Meanwhile, Angela is troubled by her son Nathan Petrelli's self-doubt, knowing that he is really Sylar. She contacts Matt Parkman to help, but he refuses to use his ability again. Nathan begins to demonstrate some of Sylar's powers, and attempts to contact Peter about his situation. Sylar's consciousness later manifests inside Matt's mind, attempting to drive him mad and force him to undo his actions. Under Sylar's constant encouragement, Matt eventually uses his power again.

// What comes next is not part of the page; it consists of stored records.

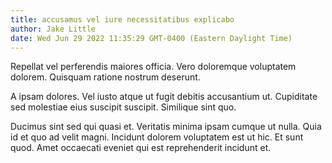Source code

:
 ```yaml
---
title: accusamus vel iure necessitatibus explicabo
author: Jake Little
date: Wed Jun 29 2022 11:35:29 GMT-0400 (Eastern Daylight Time)
---
```

Repellat vel perferendis maiores officia. Vero doloremque voluptatem dolorem. Quisquam ratione nostrum deserunt.

 A ipsam dolores. Vel iusto atque ut fugit debitis accusantium ut. Cupiditate sed molestiae eius suscipit suscipit. Similique sint quo.

 Ducimus sint sed qui quasi et. Veritatis minima ipsam cumque ut nulla. Quia id et quo ad velit magni. Incidunt dolorem voluptatem est ut hic. Et sunt quod. Amet occaecati eveniet qui est reprehenderit incidunt et.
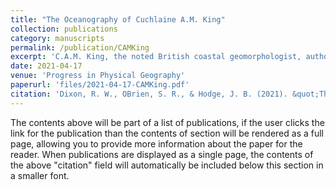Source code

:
 ```yaml
---
title: "The Oceanography of Cuchlaine A.M. King"
collection: publications
category: manuscripts
permalink: /publication/CAMKing
excerpt: 'C.A.M. King, the noted British coastal geomorphologist, authored two books in a three-year period. Beaches and Coasts in 1959 was a major contribution to coastal geomorphology, whereas Oceanography for Geographers represents King’s attempt to show the importance of the oceans to all of geography. Their approaches and pedagogy differ, but their lessons remain relevant today.'
date: 2021-04-17
venue: 'Progress in Physical Geography'
paperurl: 'files/2021-04-17-CAMKing.pdf'
citation: 'Dixon, R. W., OBrien, S. R., & Hodge, J. B. (2021). &quot;The oceanography of Cuchlaine A.M. King.&quot; <Progress in Physical Geography. 45(3).'
---
```


The contents above will be part of a list of publications, if the user clicks the link for the publication than the contents of section will be rendered as a full page, allowing you to provide more information about the paper for the reader. When publications are displayed as a single page, the contents of the above "citation" field will automatically be included below this section in a smaller font.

In Tokyo, Hiro and Ando Masahashi have started a "Dial-a-hero" business. However, following their first mission Hiro remains frozen in time. He later wakes up, but confesses to Ando that he is dying. Ando suggests that he travels fourteen years back in time to a carnival, where he was first inspired to be a hero. Hiro refuses to change time, but losing control of his powers he is transported back anyway. Unable to return, he meets past versions of himself, Ando and his sister Kimiko. Samuel approaches him and reveals that he has a power too. Samuel encourages Hiro to change the past, allowing Ando and Kimiko to start a relationship. Returning to the present and seeing the change that has occurred, Hiro resolves to spend his remaining days righting the wrongs he has made. Samuel also returns to the present day and predicts Hiro will come to the carnival soon. Using the same method as before, he reveals pictures of Sylar, Claire and Peter.

==Critical reception==
Steve Heisler of The A.V. Club rated this episode a C.

Robert Canning of IGN gave the episode 6.8 out of 10.